> _Exercise details_:
Repeat all of the material exactly, with no line missing.

> _Task data_:
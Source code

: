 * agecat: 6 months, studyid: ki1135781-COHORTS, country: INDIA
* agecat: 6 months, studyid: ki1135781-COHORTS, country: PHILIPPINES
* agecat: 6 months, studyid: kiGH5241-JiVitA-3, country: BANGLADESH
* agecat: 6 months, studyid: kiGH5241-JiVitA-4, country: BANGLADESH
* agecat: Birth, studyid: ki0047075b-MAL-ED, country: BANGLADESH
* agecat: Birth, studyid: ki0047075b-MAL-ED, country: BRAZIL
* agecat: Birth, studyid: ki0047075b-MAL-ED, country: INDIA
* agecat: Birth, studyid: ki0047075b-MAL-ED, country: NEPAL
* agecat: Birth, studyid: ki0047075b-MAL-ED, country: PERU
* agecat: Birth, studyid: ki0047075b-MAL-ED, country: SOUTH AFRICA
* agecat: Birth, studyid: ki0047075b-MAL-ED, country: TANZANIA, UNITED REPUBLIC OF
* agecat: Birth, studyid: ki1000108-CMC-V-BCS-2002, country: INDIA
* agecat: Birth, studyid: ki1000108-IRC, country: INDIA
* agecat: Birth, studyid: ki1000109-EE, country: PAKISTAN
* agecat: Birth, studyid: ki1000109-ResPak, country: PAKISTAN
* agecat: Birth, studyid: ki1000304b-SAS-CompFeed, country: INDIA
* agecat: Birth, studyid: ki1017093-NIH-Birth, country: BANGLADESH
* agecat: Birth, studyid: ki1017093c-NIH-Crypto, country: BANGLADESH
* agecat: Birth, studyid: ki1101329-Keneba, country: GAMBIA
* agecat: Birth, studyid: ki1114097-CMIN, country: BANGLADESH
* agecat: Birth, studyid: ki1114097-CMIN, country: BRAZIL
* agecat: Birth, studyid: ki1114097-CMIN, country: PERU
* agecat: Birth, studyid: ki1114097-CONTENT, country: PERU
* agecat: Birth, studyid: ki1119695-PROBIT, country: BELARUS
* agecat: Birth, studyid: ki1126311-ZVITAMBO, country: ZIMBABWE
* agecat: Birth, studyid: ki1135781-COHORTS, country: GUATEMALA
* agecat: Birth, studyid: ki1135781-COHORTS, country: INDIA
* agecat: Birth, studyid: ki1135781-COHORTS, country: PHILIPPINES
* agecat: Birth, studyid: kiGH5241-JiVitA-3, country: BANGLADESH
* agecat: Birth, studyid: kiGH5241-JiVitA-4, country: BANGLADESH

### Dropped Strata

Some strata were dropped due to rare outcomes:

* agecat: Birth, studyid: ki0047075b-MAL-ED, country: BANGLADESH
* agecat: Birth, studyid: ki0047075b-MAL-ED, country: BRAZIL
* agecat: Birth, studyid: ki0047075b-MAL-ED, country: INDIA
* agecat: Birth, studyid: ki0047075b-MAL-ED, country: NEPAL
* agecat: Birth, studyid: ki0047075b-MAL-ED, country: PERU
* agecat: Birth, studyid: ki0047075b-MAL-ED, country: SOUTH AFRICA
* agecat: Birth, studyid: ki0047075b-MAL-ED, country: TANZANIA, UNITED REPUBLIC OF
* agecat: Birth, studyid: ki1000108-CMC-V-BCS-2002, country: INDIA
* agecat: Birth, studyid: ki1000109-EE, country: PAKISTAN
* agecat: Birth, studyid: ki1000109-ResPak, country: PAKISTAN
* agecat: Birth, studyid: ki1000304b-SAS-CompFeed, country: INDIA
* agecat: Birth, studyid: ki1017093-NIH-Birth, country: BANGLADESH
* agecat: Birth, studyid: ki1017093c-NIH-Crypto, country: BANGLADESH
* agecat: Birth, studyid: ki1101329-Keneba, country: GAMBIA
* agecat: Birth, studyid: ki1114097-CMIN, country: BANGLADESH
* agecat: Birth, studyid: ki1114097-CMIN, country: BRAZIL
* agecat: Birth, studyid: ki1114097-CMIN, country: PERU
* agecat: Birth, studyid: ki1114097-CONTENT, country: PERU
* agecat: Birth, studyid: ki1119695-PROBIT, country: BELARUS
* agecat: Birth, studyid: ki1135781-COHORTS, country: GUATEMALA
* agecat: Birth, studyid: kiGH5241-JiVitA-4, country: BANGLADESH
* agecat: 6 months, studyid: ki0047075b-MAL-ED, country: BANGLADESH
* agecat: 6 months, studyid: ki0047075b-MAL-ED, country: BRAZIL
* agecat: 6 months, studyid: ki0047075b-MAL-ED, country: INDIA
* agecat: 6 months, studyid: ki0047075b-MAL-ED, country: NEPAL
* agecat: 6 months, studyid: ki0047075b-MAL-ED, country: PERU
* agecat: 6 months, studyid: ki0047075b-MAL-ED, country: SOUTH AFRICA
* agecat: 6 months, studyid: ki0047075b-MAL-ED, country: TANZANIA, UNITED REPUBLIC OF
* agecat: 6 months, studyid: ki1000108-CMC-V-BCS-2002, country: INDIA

> _Response box_:
Source code

: * agecat: 6 months, studyid: ki1135781-COHORTS, country: INDIA
* agecat: 6 months, studyid: ki1135781-COHORTS, country: PHILIPPINES
* agecat: 6 months, studyid: kiGH5241-JiVitA-3, country: BANGLADESH
* agecat: 6 months, studyid: kiGH5241-JiVitA-4, country: BANGLADESH
* agecat: Birth, studyid: ki0047075b-MAL-ED, country: BANGLADESH
* agecat: Birth, studyid: ki0047075b-MAL-ED, country: BRAZIL
* agecat: Birth, studyid: ki0047075b-MAL-ED, country: INDIA
* agecat: Birth, studyid: ki0047075b-MAL-ED, country: NEPAL
* agecat: Birth, studyid: ki0047075b-MAL-ED, country: PERU
* agecat: Birth, studyid: ki0047075b-MAL-ED, country: SOUTH AFRICA
* agecat: Birth, studyid: ki0047075b-MAL-ED, country: TANZANIA, UNITED REPUBLIC OF
* agecat: Birth, studyid: ki1000108-CMC-V-BCS-2002, country: INDIA
* agecat: Birth, studyid: ki1000108-IRC, country: INDIA
* agecat: Birth, studyid: ki1000109-EE, country: PAKISTAN
* agecat: Birth, studyid: ki1000109-ResPak, country: PAKISTAN
* agecat: Birth, studyid: ki1000304b-SAS-CompFeed, country: INDIA
* agecat: Birth, studyid: ki1017093-NIH-Birth, country: BANGLADESH
* agecat: Birth, studyid: ki1017093c-NIH-Crypto, country: BANGLADESH
* agecat: Birth, studyid: ki1101329-Keneba, country: GAMBIA
* agecat: Birth, studyid: ki1114097-CMIN, country: BANGLADESH
* agecat: Birth, studyid: ki1114097-CMIN, country: BRAZIL
* agecat: Birth, studyid: ki1114097-CMIN, country: PERU
* agecat: Birth, studyid: ki1114097-CONTENT, country: PERU
* agecat: Birth, studyid: ki1119695-PROBIT, country: BELARUS
* agecat: Birth, studyid: ki1126311-ZVITAMBO, country: ZIMBABWE
* agecat: Birth, studyid: ki1135781-COHORTS, country: GUATEMALA
* agecat: Birth, studyid: ki1135781-COHORTS, country: INDIA
* agecat: Birth, studyid: ki1135781-COHORTS, country: PHILIPPINES
* agecat: Birth, studyid: kiGH5241-JiVitA-3, country: BANGLADESH
* agecat: Birth, studyid: kiGH5241-JiVitA-4, country: BANGLADESH

### Dropped Strata

Some strata were dropped due to rare outcomes:

* agecat: Birth, studyid: ki0047075b-MAL-ED, country: BANGLADESH
* agecat: Birth, studyid: ki0047075b-MAL-ED, country: BRAZIL
* agecat: Birth, studyid: ki0047075b-MAL-ED, country: INDIA
* agecat: Birth, studyid: ki0047075b-MAL-ED, country: NEPAL
* agecat: Birth, studyid: ki0047075b-MAL-ED, country: PERU
* agecat: Birth, studyid: ki0047075b-MAL-ED, country: SOUTH AFRICA
* agecat: Birth, studyid: ki0047075b-MAL-ED, country: TANZANIA, UNITED REPUBLIC OF
* agecat: Birth, studyid: ki1000108-CMC-V-BCS-2002, country: INDIA
* agecat: Birth, studyid: ki1000109-EE, country: PAKISTAN
* agecat: Birth, studyid: ki1000109-ResPak, country: PAKISTAN
* agecat: Birth, studyid: ki1000304b-SAS-CompFeed, country: INDIA
* agecat: Birth, studyid: ki1017093-NIH-Birth, country: BANGLADESH
* agecat: Birth, studyid: ki1017093c-NIH-Crypto, country: BANGLADESH
* agecat: Birth, studyid: ki1101329-Keneba, country: GAMBIA
* agecat: Birth, studyid: ki1114097-CMIN, country: BANGLADESH
* agecat: Birth, studyid: ki1114097-CMIN, country: BRAZIL
* agecat: Birth, studyid: ki1114097-CMIN, country: PERU
* agecat: Birth, studyid: ki1114097-CONTENT, country: PERU
* agecat: Birth, studyid: ki1119695-PROBIT, country: BELARUS
* agecat: Birth, studyid: ki1135781-COHORTS, country: GUATEMALA
* agecat: Birth, studyid: kiGH5241-JiVitA-4, country: BANGLADESH
* agecat: 6 months, studyid: ki0047075b-MAL-ED, country: BANGLADESH
* agecat: 6 months, studyid: ki0047075b-MAL-ED, country: BRAZIL
* agecat: 6 months, studyid: ki0047075b-MAL-ED, country: INDIA
* agecat: 6 months, studyid: ki0047075b-MAL-ED, country: NEPAL
* agecat: 6 months, studyid: ki0047075b-MAL-ED, country: PERU
* agecat: 6 months, studyid: ki0047075b-MAL-ED, country: SOUTH AFRICA
* agecat: 6 months, studyid: ki0047075b-MAL-ED, country: TANZANIA, UNITED REPUBLIC OF
* agecat: 6 months, studyid: ki1000108-CMC-V-BCS-2002, country: INDIA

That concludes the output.